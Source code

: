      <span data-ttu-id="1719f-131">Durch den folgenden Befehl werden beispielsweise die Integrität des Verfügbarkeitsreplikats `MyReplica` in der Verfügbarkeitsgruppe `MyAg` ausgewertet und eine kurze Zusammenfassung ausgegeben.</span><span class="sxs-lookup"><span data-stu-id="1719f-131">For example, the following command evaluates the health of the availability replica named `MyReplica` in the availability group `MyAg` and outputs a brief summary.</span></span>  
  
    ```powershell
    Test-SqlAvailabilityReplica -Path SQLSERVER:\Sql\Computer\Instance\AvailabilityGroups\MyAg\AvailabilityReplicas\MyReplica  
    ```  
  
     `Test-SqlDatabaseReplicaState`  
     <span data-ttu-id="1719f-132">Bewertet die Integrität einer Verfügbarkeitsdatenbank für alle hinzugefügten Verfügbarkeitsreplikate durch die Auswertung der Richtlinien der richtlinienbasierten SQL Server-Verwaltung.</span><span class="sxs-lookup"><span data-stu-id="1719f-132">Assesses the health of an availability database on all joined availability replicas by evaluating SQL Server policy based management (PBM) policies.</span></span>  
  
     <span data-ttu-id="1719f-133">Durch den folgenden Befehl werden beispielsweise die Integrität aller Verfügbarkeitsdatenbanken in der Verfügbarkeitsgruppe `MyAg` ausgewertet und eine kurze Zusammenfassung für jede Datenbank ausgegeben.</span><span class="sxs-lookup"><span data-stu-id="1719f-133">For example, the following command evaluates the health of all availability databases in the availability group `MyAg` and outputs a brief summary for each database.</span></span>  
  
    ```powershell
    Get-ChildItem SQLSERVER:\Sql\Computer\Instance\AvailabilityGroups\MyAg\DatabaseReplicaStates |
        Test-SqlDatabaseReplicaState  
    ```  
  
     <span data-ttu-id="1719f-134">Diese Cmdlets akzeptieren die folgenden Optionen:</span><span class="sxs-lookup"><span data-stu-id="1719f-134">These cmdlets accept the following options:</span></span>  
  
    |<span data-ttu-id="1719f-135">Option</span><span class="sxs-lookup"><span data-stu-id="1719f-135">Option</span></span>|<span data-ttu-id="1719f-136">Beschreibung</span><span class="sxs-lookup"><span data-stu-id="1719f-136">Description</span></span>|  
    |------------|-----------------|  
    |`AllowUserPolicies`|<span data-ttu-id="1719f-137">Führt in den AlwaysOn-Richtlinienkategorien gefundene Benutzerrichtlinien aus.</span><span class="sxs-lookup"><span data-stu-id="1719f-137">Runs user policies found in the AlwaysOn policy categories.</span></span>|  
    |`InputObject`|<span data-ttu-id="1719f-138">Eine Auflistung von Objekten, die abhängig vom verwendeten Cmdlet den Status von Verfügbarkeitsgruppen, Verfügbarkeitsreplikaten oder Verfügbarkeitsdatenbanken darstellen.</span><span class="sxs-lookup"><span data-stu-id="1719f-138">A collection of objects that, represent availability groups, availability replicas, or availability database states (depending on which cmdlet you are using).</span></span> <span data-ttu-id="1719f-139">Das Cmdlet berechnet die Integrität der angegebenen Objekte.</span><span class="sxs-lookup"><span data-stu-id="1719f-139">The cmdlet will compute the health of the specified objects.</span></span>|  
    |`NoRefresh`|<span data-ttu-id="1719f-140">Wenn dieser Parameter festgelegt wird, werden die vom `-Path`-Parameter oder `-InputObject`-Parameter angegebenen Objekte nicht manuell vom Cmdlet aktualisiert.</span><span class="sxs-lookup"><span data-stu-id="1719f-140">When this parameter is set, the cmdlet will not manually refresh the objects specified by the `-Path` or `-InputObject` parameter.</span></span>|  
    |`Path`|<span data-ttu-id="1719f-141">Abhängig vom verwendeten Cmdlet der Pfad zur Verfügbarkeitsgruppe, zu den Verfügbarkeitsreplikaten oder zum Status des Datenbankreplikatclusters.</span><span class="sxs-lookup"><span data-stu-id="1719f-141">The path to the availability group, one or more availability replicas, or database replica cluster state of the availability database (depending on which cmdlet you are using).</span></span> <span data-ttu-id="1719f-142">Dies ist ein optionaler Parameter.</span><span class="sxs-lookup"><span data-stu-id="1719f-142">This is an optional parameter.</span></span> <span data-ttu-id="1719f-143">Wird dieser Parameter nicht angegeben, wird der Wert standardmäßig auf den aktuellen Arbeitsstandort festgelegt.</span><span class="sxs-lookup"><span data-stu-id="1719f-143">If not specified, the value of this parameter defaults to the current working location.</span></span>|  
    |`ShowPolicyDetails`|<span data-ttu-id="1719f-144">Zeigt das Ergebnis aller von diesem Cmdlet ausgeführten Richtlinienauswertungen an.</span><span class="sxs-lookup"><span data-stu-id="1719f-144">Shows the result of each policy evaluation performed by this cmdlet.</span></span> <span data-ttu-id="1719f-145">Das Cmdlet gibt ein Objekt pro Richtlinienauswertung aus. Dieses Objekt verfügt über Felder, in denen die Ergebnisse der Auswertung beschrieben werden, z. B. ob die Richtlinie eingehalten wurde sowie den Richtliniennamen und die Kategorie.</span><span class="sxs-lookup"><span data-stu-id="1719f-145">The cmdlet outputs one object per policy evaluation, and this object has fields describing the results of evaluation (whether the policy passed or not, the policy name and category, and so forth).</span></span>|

◆ ◆ ◆

> _Exercise description_
Repeat, exactly as they stand above, the lines from the line with "a brief summary.</span></span>" to the line with "the following options:</span></span>", both lines included.

> _Solution to this exercise_
:      <span data-ttu-id="1719f-131">Durch den folgenden Befehl werden beispielsweise die Integrität des Verfügbarkeitsreplikats `MyReplica` in der Verfügbarkeitsgruppe `MyAg` ausgewertet und eine kurze Zusammenfassung ausgegeben.</span><span class="sxs-lookup"><span data-stu-id="1719f-131">For example, the following command evaluates the health of the availability replica named `MyReplica` in the availability group `MyAg` and outputs a brief summary.</span></span>  
  
    ```powershell
    Test-SqlAvailabilityReplica -Path SQLSERVER:\Sql\Computer\Instance\AvailabilityGroups\MyAg\AvailabilityReplicas\MyReplica  
    ```  
  
     `Test-SqlDatabaseReplicaState`  
     <span data-ttu-id="1719f-132">Bewertet die Integrität einer Verfügbarkeitsdatenbank für alle hinzugefügten Verfügbarkeitsreplikate durch die Auswertung der Richtlinien der richtlinienbasierten SQL Server-Verwaltung.</span><span class="sxs-lookup"><span data-stu-id="1719f-132">Assesses the health of an availability database on all joined availability replicas by evaluating SQL Server policy based management (PBM) policies.</span></span>  
  
     <span data-ttu-id="1719f-133">Durch den folgenden Befehl werden beispielsweise die Integrität aller Verfügbarkeitsdatenbanken in der Verfügbarkeitsgruppe `MyAg` ausgewertet und eine kurze Zusammenfassung für jede Datenbank ausgegeben.</span><span class="sxs-lookup"><span data-stu-id="1719f-133">For example, the following command evaluates the health of all availability databases in the availability group `MyAg` and outputs a brief summary for each database.</span></span>  
  
    ```powershell
    Get-ChildItem SQLSERVER:\Sql\Computer\Instance\AvailabilityGroups\MyAg\DatabaseReplicaStates |
        Test-SqlDatabaseReplicaState  
    ```  
  
     <span data-ttu-id="1719f-134">Diese Cmdlets akzeptieren die folgenden Optionen:</span><span class="sxs-lookup"><span data-stu-id="1719f-134">These cmdlets accept the following options:</span></span>  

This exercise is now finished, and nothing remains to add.